A
version of this review appeared in The Age,
March 15, 2012.
We
all know Mozart was a child prodigy, Beethoven went deaf, and Wagner
influenced the Nazis – but ask a casual listener to cite a factoid
about Joseph Haydn and you may well draw a blank. Serial populariser
Phil Grabsky sets out to change this situation in his latest
documentary, which begins with Haydn's birth in 1732 and moves in
chronological sequence through a busy yet outwardly uneventful career
spent mainly as court composer for the House of Esterhazy.
The
biographical format could hardly be duller, but then In
Search Of Haydn isn't intended as film art; it's more like an illustrated
lecture, with Juliet Stevenson's narration accompanied by
semi-relevant shots of the Esterhazy palaces or grass waving in the
wind.

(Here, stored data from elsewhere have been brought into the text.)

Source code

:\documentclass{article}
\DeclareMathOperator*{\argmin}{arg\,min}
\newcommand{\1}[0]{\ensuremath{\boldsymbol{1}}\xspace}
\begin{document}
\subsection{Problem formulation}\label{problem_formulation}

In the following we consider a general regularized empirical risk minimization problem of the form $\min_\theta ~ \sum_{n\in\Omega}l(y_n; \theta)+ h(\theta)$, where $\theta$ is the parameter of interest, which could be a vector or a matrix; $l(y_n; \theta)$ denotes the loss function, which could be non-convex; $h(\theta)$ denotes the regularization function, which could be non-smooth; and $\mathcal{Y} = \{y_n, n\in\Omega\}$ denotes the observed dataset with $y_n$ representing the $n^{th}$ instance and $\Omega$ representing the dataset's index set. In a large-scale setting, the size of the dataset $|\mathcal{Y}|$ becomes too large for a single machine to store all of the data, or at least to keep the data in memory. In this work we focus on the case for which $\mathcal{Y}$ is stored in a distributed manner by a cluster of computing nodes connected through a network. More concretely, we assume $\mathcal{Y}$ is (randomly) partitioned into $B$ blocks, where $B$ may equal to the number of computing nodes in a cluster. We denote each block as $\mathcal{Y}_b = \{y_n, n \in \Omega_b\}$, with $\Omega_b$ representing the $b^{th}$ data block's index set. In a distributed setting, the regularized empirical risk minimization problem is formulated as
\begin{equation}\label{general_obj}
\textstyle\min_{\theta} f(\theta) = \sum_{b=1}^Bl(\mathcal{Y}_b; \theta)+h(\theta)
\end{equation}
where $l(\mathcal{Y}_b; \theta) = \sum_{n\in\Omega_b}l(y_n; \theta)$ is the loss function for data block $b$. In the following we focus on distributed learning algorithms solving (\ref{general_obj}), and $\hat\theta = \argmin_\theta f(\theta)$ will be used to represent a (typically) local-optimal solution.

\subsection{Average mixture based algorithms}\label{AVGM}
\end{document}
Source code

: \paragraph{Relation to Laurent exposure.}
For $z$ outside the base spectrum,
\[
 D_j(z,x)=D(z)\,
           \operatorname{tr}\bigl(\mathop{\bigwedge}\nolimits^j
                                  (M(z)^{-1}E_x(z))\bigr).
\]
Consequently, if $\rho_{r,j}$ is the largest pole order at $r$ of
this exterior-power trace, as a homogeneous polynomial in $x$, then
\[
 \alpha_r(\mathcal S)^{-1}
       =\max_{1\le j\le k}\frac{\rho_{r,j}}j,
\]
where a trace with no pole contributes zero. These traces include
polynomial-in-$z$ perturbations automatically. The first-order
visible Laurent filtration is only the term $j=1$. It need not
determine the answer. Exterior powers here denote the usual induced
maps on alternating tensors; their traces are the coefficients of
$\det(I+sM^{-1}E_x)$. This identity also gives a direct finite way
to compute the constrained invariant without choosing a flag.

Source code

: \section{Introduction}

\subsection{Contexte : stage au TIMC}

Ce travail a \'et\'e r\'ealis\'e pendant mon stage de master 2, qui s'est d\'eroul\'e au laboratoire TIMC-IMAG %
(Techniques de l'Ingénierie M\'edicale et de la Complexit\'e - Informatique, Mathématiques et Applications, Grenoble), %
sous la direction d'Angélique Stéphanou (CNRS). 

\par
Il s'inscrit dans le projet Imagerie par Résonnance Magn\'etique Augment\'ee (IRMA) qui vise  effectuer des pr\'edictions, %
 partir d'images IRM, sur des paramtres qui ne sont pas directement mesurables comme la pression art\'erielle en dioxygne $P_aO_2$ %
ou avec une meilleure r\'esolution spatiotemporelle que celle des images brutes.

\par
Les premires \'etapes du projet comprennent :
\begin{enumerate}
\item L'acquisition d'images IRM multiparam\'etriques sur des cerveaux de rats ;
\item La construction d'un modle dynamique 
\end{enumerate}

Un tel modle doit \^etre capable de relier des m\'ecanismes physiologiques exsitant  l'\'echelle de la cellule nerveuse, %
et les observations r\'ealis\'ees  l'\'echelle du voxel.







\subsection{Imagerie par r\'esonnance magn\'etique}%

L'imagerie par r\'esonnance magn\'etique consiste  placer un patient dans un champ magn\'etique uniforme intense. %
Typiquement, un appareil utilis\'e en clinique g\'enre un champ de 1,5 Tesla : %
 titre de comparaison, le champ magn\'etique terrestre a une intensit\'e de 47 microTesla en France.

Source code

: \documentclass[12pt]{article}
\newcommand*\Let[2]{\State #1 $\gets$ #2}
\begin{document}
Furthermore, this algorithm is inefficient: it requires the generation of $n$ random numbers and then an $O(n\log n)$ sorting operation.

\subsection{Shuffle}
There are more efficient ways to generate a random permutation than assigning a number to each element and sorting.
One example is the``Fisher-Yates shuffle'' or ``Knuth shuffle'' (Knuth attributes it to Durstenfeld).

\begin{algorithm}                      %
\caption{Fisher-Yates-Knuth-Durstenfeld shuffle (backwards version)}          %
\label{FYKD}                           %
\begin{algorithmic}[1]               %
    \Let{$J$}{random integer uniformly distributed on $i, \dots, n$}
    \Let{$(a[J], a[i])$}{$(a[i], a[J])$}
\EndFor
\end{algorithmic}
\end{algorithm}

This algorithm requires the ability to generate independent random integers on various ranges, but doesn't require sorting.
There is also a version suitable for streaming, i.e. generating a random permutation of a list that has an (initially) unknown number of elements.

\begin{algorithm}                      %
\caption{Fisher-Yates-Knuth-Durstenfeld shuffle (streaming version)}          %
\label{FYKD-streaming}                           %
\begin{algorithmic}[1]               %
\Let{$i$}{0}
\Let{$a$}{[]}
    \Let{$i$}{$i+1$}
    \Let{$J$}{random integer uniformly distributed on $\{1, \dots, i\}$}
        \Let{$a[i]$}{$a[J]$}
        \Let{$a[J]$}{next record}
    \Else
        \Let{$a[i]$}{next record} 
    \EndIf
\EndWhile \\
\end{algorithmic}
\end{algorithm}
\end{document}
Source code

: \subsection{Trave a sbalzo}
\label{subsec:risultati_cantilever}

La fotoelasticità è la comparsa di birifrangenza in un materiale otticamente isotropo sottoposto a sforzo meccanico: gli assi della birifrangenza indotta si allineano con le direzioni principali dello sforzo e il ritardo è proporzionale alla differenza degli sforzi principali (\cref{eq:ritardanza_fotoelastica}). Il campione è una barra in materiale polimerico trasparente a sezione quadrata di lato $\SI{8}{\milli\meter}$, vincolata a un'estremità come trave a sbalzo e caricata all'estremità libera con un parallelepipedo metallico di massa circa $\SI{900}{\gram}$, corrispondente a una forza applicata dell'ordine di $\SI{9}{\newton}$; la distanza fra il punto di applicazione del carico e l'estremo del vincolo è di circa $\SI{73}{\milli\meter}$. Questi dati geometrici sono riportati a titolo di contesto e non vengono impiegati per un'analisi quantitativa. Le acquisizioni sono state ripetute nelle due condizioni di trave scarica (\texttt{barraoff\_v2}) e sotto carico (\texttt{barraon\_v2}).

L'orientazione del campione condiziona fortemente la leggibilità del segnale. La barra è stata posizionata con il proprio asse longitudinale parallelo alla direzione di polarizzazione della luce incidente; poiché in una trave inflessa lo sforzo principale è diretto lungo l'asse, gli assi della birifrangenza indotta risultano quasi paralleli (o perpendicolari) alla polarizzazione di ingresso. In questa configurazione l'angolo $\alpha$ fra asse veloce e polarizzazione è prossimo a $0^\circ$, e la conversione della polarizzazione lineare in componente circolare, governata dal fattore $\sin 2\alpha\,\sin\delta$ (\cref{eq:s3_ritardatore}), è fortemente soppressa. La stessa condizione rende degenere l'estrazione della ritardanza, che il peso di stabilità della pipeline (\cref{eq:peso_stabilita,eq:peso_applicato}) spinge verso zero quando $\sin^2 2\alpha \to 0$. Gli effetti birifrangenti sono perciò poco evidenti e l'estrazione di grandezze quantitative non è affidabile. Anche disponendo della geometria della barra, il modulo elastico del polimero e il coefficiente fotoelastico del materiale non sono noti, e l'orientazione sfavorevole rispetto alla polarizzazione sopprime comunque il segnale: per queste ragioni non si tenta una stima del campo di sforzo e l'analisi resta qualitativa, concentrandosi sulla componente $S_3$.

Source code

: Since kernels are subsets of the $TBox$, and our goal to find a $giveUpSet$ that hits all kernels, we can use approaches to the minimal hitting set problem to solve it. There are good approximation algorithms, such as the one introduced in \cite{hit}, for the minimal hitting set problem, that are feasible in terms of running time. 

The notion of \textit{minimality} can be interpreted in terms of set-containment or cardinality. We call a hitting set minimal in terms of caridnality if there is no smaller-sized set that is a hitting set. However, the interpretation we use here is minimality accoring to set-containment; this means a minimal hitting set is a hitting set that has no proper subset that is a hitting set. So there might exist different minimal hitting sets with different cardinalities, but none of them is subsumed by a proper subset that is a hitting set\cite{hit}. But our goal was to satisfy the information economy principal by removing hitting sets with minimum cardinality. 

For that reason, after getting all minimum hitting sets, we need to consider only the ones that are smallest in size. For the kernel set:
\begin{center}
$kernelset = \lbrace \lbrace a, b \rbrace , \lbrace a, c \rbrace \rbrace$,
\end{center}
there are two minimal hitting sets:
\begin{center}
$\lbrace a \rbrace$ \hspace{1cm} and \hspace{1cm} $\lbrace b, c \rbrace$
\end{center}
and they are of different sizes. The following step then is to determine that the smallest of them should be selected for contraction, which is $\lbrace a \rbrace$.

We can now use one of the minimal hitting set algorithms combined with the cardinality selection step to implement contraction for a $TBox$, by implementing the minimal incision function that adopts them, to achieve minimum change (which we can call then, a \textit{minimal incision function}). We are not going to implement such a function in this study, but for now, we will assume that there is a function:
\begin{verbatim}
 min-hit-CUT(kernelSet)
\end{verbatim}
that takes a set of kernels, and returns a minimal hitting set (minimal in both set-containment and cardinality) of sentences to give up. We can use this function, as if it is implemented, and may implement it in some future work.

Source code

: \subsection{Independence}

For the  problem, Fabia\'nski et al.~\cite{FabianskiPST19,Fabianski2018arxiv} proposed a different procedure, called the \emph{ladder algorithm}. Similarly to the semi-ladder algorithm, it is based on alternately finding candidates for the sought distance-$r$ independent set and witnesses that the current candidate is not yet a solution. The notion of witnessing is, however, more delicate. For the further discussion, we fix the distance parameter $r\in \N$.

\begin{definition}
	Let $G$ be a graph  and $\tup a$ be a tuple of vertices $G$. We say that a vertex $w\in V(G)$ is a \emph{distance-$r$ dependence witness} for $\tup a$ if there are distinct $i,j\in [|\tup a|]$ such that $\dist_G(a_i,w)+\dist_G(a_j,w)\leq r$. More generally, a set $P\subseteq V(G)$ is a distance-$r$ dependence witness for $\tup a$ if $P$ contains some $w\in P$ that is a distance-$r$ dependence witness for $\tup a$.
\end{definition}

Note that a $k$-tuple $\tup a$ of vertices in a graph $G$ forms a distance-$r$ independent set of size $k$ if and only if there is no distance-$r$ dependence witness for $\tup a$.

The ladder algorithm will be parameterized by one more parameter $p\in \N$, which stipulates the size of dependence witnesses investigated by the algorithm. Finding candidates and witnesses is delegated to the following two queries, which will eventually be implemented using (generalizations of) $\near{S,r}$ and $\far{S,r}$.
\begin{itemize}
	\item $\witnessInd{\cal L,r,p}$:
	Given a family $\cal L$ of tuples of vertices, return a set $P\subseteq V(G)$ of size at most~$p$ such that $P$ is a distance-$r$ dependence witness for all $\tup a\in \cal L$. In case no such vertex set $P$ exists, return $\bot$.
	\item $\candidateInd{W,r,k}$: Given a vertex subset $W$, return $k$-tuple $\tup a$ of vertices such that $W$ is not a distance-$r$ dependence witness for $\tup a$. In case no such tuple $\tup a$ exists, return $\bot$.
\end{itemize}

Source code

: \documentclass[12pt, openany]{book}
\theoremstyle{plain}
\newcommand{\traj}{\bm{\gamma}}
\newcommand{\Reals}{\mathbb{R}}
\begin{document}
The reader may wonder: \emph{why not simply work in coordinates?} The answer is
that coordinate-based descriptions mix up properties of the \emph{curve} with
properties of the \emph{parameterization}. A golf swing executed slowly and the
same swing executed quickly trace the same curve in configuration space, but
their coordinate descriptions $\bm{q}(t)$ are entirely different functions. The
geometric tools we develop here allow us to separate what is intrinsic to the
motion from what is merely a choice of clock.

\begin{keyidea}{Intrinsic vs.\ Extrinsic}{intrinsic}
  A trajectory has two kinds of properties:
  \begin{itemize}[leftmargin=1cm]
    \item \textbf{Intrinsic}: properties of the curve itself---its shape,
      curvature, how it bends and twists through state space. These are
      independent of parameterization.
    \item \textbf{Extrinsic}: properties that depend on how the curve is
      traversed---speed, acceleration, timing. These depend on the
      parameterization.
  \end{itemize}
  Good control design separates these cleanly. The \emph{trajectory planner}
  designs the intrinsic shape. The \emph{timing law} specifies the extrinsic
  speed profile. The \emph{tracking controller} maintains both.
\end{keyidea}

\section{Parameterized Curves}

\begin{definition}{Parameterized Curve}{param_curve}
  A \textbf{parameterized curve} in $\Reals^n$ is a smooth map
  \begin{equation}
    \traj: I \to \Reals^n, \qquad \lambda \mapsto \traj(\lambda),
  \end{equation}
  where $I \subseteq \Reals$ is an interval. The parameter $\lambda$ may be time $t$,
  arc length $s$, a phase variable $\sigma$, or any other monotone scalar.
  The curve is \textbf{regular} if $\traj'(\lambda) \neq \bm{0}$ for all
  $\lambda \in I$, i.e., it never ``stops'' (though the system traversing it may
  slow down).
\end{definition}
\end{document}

Though assorted experts do their best to sound excited about
Haydn, some seem to be fighting the sense that from a post-Romantic
perspective his output, like his life, lacks a certain wow factor.
The conductor Sir Roger Norrington enthuses over “this simple,
honest, pleasant man writing this simple, honest, pleasant music” –
which is delightful, but not an endorsement liable to create many new
fans.
The
boredom lifts occasionally, when we're allowed to listen to Haydn's
works without distracting chatter, or when the sharper interviewees
venture into the kind of quasi-technical analysis that genuinely aids
appreciation. The American pianist Emanuel Ax offers an especially
interesting riff on
Haydn's trademark use of surprise – though he can't help mentioning
Mozart did something similar in a subtler way.